When Beth came out of hospital and was back in school, the family asked a teacher to sit with her at lunchtime to make sure that she ate all of her food. "But that teacher sat with her and ate nothing but yoghurt," said Catherine. "What kind of message was that sending out?"
Beth's story highlights the difficulties for schools of having to carry out the Government's healthy schools agenda.
Research shows that the healthy eating drive is in danger of creating as many problems as solutions. Loughborough and Cardiff universities claim that the Government's focus on the danger of obesity, along with its obsession with exams and results, is leading to a rise in eating disorders.
Dr Emma Rich of Loughborough university said: "The messages children receive are: be or get thin, exercise more, diet if you can - with no accompanying health warning that all these activities, in certain circumstances, can be bad."

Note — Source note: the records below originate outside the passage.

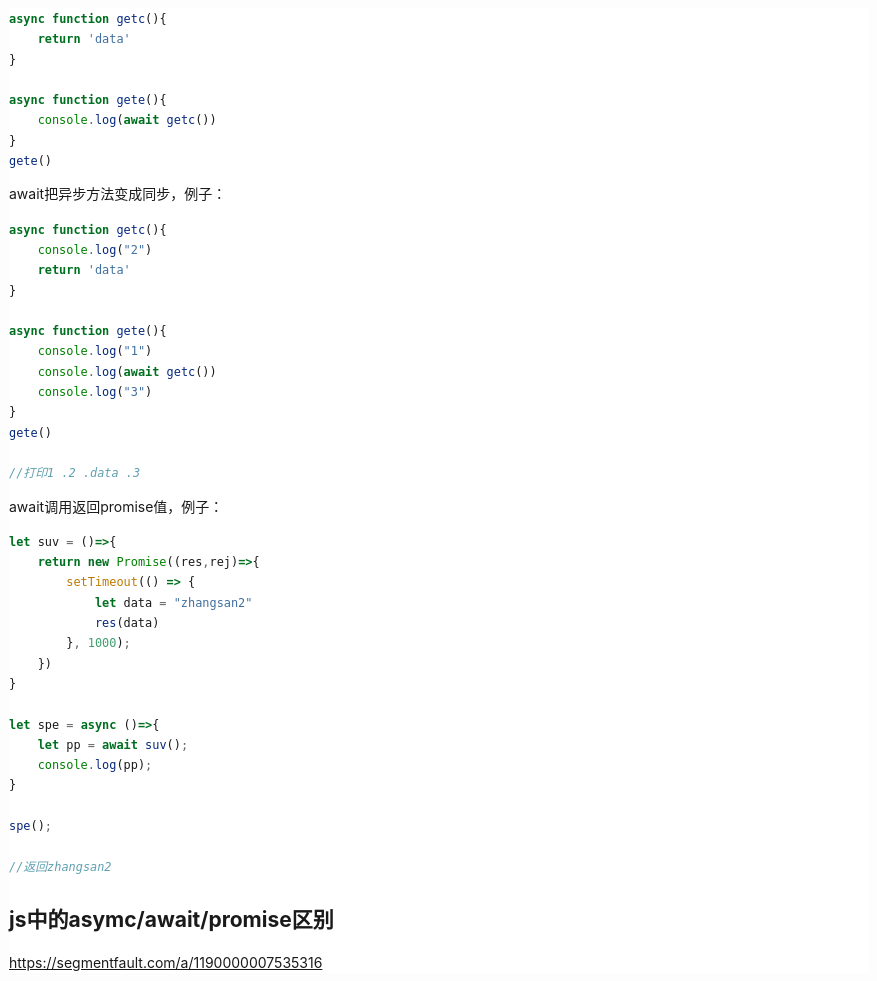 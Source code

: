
 ```javascript
async function getc(){
    return 'data'
}

async function gete(){
    console.log(await getc())
}
gete()
```

await把异步方法变成同步，例子：

```javascript
async function getc(){
    console.log("2")
    return 'data'
}

async function gete(){
    console.log("1")
    console.log(await getc())
    console.log("3")
}
gete()

//打印1 .2 .data .3
```

await调用返回promise值，例子：

```javascript
let suv = ()=>{
    return new Promise((res,rej)=>{
        setTimeout(() => {
            let data = "zhangsan2"
            res(data)
        }, 1000);
    })
}

let spe = async ()=>{
    let pp = await suv();
    console.log(pp);
}

spe();

//返回zhangsan2
```

## js中的asymc/await/promise区别

https://segmentfault.com/a/1190000007535316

Jane Smith, who runs a parent support service and helpline called Ache (Anorexia in Children, Help and Encouragement) is a former junior school headteacher. She also questions, in Eating Disorders Week, whether busy teachers, called on to cover so many things, should be teaching a complex subject like nutrition.
She said: "I have done the nutritional talks in school myself, but the important thing is to get the balance right so children do not become phobic about food.

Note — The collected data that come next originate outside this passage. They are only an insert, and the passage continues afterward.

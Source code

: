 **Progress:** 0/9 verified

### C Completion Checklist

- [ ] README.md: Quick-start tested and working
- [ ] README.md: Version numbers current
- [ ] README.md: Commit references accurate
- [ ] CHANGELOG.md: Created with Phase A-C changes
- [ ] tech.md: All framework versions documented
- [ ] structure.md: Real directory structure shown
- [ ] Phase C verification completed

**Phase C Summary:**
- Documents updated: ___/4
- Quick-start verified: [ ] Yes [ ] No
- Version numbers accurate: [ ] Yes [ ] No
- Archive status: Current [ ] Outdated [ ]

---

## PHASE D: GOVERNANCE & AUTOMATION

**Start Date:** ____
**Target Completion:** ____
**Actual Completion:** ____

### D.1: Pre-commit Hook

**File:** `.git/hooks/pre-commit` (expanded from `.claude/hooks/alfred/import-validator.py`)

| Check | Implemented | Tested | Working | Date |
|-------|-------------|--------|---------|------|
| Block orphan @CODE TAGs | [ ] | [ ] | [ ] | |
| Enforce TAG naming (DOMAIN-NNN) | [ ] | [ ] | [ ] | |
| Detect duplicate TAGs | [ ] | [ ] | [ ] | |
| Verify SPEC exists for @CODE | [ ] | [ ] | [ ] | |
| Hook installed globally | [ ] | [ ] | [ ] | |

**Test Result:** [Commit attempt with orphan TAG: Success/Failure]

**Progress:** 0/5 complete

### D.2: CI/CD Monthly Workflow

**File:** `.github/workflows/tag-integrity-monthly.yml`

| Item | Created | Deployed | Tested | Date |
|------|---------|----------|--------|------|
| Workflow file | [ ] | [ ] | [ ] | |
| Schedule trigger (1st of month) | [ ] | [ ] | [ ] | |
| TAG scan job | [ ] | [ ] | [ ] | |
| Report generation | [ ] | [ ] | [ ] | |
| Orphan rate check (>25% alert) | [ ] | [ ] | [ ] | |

"Teachers need to be aware of issues of self-esteem and the links between emotions and food. I have calls from teachers who are upset because children in their classes who are losing weight and have become withdrawn and they don't know what to do about it. A child with low self-esteem who goes to a nutrition class and is told this is bad for you and that is bad for you might think, 'I am feeling bad so I'll cut out the bad things and then I'll feel better.' Eating disorders are about being in control."
Catherine questions whether primary school teachers can be qualified to teach nutrition. "It's a complex subject, easy to misinterpret and misrepresent. We use up calories even when we are not active and everyone has a different metabolic rate. A child not told these things, as Beth was not, might conclude that you do not need to eat except when you are very active and that if you feel more hungry than anyone else, you should ignore those feelings. Beth was a very active child but was made to feel that to feel so hungry was wrong."
If nutritionists have to be free of any eating disorder in order to work for certain organisations, Catherine said, should teachers, who may have personal hang-ups about food themselves, be teaching nutrition?